Art and literacy: a new assessment of the Fort Marion drawings
Abstract
During the years 1875-1878, Fort Marion, an old Spanish fortress on the coast of Florida in the city of St. Augustine, was populated by seventy-one Native American prisoners. The individuals were held in exile from their homelands on the Southern Plains of the United States by the Federal Government, which sought to prevent further conflict in that volatile region. The warden of the fort turned prison, Richard Henry Pratt, sought to reform his charges and shape them in his image by implementing an assimilation program designed to teach the body, soul, and mind of the prisoners. Through the program, Pratt attempted to remove the Indian from the prisoners and place them on the white man's road, which would allow them to survive in modern America. While in the prison, not all aspects of Plains life were removed as the men were still allowed to draw and create what is called ledger art.
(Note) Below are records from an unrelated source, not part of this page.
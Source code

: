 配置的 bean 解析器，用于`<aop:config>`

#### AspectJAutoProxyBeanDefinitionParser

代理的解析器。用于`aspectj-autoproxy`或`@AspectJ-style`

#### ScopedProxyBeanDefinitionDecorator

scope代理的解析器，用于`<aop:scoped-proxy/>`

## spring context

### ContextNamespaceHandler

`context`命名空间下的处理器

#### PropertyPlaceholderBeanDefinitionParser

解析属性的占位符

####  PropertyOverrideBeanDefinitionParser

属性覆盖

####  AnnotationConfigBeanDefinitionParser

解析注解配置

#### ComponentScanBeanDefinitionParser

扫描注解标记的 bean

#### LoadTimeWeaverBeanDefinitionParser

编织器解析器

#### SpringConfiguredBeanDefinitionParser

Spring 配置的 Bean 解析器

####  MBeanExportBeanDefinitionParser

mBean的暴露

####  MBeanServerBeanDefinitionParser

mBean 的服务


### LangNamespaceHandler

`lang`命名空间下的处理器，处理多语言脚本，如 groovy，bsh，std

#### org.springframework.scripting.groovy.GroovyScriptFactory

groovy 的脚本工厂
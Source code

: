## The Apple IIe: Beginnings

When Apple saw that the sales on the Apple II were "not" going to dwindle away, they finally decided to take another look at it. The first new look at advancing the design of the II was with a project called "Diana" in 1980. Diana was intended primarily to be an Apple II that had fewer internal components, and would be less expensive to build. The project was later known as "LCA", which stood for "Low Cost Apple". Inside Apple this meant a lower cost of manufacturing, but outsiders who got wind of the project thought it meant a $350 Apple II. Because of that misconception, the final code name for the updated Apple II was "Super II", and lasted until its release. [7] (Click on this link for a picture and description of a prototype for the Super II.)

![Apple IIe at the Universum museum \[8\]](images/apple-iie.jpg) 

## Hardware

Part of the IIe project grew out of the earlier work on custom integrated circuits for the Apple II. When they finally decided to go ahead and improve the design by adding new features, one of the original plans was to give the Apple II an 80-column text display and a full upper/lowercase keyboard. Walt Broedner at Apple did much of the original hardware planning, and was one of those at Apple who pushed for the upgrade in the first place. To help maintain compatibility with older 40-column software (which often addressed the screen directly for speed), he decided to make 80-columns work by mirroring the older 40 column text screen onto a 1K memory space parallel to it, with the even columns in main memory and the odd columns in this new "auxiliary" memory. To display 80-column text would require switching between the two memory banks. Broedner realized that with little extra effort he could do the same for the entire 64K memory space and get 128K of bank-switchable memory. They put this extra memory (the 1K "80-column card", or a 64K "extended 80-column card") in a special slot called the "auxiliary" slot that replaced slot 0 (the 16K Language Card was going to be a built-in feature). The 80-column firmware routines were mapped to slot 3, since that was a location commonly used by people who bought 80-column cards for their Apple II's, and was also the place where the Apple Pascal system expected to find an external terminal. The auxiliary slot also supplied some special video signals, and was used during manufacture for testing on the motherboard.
Within the art context of Fort Marion, a number of changes occurred in the conventions that accompanied ledger art on the Plains. One such change was the incorporation of the English language into the images, both as text and as artistic feature. A confluence of two cultures emerged out of the unique circumstances of the prison as a borderland; between the Native American prisoners and the Euro-Americans who visited them. Mediated by the introduction of English, the exchanges that took place between the two cultures can be seen in the artwork, which represents symbolic power relations and the ways the artists negotiated a period of uncertain change.